The following op-ed was published in French in La Tribune on November 17, 2016, on the occasion of the second meeting of the Champion Mayors for Inclusive Growth hosted by Mayor of Paris Anne Hidalgo.
Like climate change, rising inequality is a complex global challenge that requires a fundamental shift in the way we think about and pursue economic growth. In the case of the climate movement, cities, NGO’s and businesses took the lead in policy experimentation and advocacy, laying the groundwork for action at the national level. I believe this model can serve as a roadmap in the battle against inequality and help catalyze a global movement for inclusive economic growth.
Inclusive growth is about creating more equitable access to healthcare and education, improving skills training to optimize employment for all age groups, and addressing discrimination against women and minority groups. It goes beyond simply addressing income inequality because its goal is to allow all segments of society to contribute to, and benefit from, economic gains.
Cities are central to the inclusive growth movement. Just as carbon emissions are concentrated in cities, inequality tends to be higher in urban areas, where populations are often divided along income lines. The issue is all too real for local governments, which is why they are experimenting with new ways to boost inclusivity. In the United States, for instance, the city of Austin, TX is using state-of-the-art mapping technology to guide its affordable housing investments, while Saint Paul, MN has revised its formula for transportation funding to prioritize projects that benefit vulnerable populations.
Moreover, the climate example demonstrated that cities can effectively drive the global policy agenda. Climate change galvanized cities, leading them to collaborate across borders through structures like the C40. We are starting to see similar mobilization on inequality. In March, the OECD launched a network of Champion Mayors for Inclusive Growth (PDF 188 KB – Download Adobe Reader), with support from the U.S. Departments of State and Housing and Urban Development. This group includes 50 mayors from all over the world, including New York, Dakar, Mexico City, and Paris. While cities in the network may look different, they face similar challenges, from reducing income segregation to guaranteeing access to quality education. This makes knowledge sharing highly valuable.
The Champion Mayors have pledged to work with the OECD to identify concrete ways cities can reduce inequalities.

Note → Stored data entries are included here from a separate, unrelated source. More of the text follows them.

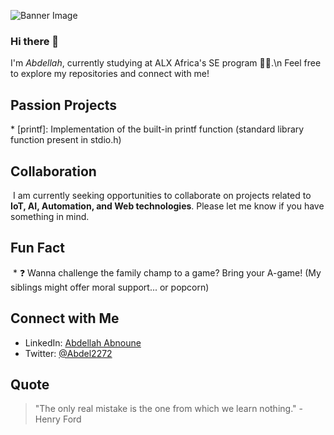 ![Banner Image](banner.jpg)
### Hi there 👋

I'm *Abdellah*, currently studying at ALX Africa's SE program 👨‍💻.\n
Feel free to explore my repositories and connect with me!

## Passion Projects

* [printf]: Implementation of the built-in printf function (standard library function present in stdio.h)
 <!-- add more -->

## Collaboration

 I am currently seeking opportunities to collaborate on projects related to **IoT, AI, Automation, and Web technologies**. Please let me know if you have something in mind.

## Fun Fact

 * ❓ Wanna challenge the family champ to a game? Bring your A-game! (My siblings might offer moral support... or popcorn)

## Connect with Me

*  LinkedIn: [Abdellah Abnoune](www.linkedin.com/in/abdellah-abnoune-646299180)
*  Twitter: [@Abdel2272](https://twitter.com/Abdel2272)


## Quote

> "The only real mistake is the one from which we learn nothing." - Henry Ford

Next week they will meet at the Cities for Life conference hosted by Mayor Hidalgo to launch the Paris Action Plan. The Action Plan will serve as a roadmap for collective action in critical areas such as education, employment, housing and infrastructure.
President Obama was right when he called rising inequality “the defining challenge of our time.” With populist and extremists movements on the rise, the issue has taken on even more urgency. The time is right for us to come together and reverse this trend. The Paris Action Plan will signal that cities are ready to lead the way.